Front. Vet. Sci., 14 December 2022
Sec. Animal Behavior and Welfare
Volume 9 - 2022 |

Outdoor domestic cats and wildlife: How to overrate and misinterpret field data

  • 1Institute for Applied Ethology and Animal Psychology, I.E.A.P./I.E.T., Horgen, Switzerland
  • 2Vetsuisse Faculty, University of Zurich, Zurich, Switzerland

1. Introduction

Lynn et al. (1) have questioned the moral panic over outdoor domestic cats destroying wildlife and reducing biodiversity. Although some early studies in Australia drew attention to the problem of free-ranging outdoor cats, two other recent studies about cat predation have attracted broader international media attention (2, 3) and have become the focus of considerable controversy. The current author attempts a fair appraisal of such studies and their conclusions, or rather of the interpretation and conclusions drawn by others at the expense of outdoor cats. In this review, I explain why the results of published studies purporting to show that cats are a main culprit for the disappearance of endemic wildlife on the species level, on the continents as opposed to small oceanic islands, should be questioned. This will indicate the information we still need, and need to integrate, before drawing any conclusions that condemn or exonerate free- roaming cats, in order to examine correctly the role that outdoor cats actually play in relation to wildlife.

Quite often domestic cats are considered by conservationists to be an invasive species. The cat itself is mostly responsible for its domestication (“self- domestication,” albeit with some help from ancient peoples) and the expansion of its geographic range from the Fertile Crescent area to the East, North and South.
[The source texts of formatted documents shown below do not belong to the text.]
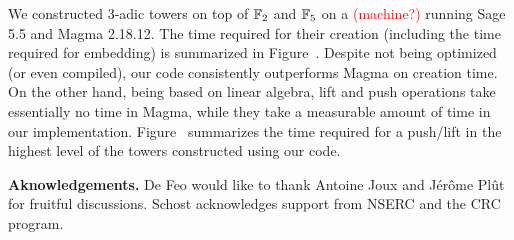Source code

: \documentclass{sig-alternate}
\newcommand{\todo}[1]{\textcolor{red}{(#1)}}
\begin{document}
We constructed $3$-adic towers on top of $\mathbb{F}_2$ and $\mathbb{F}_5$ on a
\todo{machine?} running Sage 5.5 and Magma 2.18.12. The time required
for their creation (including the time required for embedding) is
summarized in Figure~. Despite not being optimized (or even compiled),
our code consistently outperforms Magma on creation time. On the other
hand, being based on linear algebra, lift and push operations take
essentially no time in Magma, while they take a measurable amount of
time in our implementation. Figure~ summarizes the time required for a
push/lift in the highest level of the towers constructed using our
code.



\bigskip\noindent \textbf{Aknowledgements.}  De Feo would like to thank Antoine
Joux and J\'er\^ome Pl\^ut for fruitful discussions. Schost acknowledges
support from NSERC and the CRC program.

\scriptsize


\end{document}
The domestic cat is an extremely flexible, adaptable species and a successful predator, in most cases capable of surviving without human support (4, 5). But as Ottoni et al. (6) have shown the domestic cat's dispersal gained momentum during the Classical period, when the Egyptian cat successfully spread throughout the Old World.
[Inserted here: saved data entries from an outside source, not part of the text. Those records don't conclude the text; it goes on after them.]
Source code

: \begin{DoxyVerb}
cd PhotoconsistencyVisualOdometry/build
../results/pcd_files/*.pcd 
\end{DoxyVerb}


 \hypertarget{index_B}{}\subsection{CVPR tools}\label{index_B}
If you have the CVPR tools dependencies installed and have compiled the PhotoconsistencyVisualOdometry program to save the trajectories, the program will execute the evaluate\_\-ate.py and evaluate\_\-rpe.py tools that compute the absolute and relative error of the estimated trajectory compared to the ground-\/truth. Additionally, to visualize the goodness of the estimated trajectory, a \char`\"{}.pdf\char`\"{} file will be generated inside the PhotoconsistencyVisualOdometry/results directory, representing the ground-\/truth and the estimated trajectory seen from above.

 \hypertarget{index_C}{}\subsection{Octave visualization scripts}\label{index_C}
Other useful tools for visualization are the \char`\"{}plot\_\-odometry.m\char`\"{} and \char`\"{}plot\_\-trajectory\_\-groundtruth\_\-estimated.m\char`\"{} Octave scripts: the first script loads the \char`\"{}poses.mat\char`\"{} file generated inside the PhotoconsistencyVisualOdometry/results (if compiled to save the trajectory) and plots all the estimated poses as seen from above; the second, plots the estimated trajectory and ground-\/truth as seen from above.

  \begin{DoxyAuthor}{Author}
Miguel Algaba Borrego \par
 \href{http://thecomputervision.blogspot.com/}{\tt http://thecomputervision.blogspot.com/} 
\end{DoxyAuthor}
Further, people arguing against cats usually assume one of two vantage points: either that of (prey) animal protection and welfare (“the poor prey animals”), or that of prey species/biodiversity conservation. This essay critically addresses only the second vantage point.
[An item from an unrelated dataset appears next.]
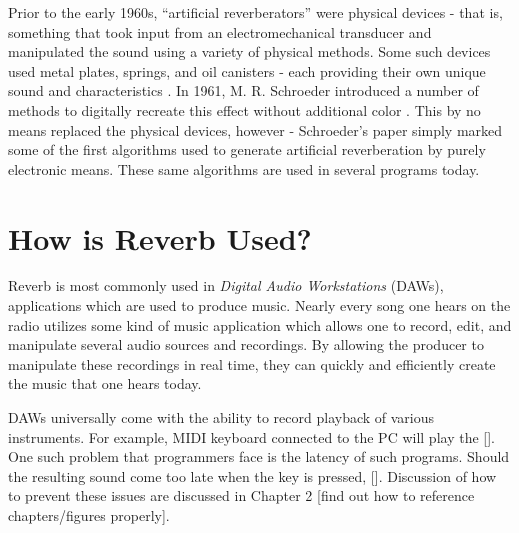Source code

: Prior to the early 1960s, ``artificial reverberators'' were physical devices - that is, something that took input from an electromechanical transducer and manipulated the sound using a variety of physical methods. Some such devices used metal plates, springs, and oil canisters - each providing their own unique sound and characteristics \cite{FiftyYears}. In 1961, M. R. Schroeder introduced a number of methods to digitally recreate this effect without additional color \cite{schroeder1961natural}. This by no means replaced the physical devices, however - Schroeder's paper simply marked some of the first algorithms used to generate artificial reverberation by purely electronic means. These same algorithms are used in several programs today.

\section{How is Reverb Used?}
Reverb is most commonly used in \textit{Digital Audio Workstations} (DAWs), applications which are used to produce music. Nearly every song one hears on the radio utilizes some kind of music application which allows one to record, edit, and manipulate several audio sources and recordings. By allowing the producer to manipulate these recordings in real time, they can quickly and efficiently create the music that one hears today.

DAWs universally come with the ability to record playback of various instruments. For example, MIDI keyboard connected to the PC will play the []. One such problem that programmers face is the latency of such programs. Should the resulting sound come too late when the key is pressed, []. Discussion of how to prevent these issues are discussed in Chapter 2 [find out how to reference chapters/figures properly].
2. What is known about domestic cat predatory behavior and predation?

Various facts are available from field studies throughout the world and need to be considered in any study examining the effect of cats on wildlife. A review of all published studies (over 60) on various aspects of cat predatory behavior in 1986 by Fitzgerald (7) brought many facts to light which should be considered in any estimate of the impact of cats on their prey populations.

Many of those studies were based on prey carried home by the cats and collected by the owners for the researchers. However, it has been shown that there are differences both in the numbers and species between prey carried home and prey consumed in the field (8, 9), also implying that any estimates of the numbers of prey killed by cats may be higher. Further, it is known that there are differences between the species of prey killed and consumed and those abandoned [e.g., (8, 10, 11)].

Gut analyses of road killed cats and cats shot in different habitats also yield information that needs to be considered. These have indicated that most mammalian prey are from those species living on fields/meadows or (at most) forest edges; male cats examined from forest areas rarely have prey species in their digestive tracts that live in the forest, but rather field prey species or “human prepared foods” (12, 13). Further, some studies report on prey consumed based on percent volume in the gut, while others use estimated percent occurrence of the different prey types (7). These differences should be taken into account when combining the data from different studies to assess impact on prey types, but that is rarely done.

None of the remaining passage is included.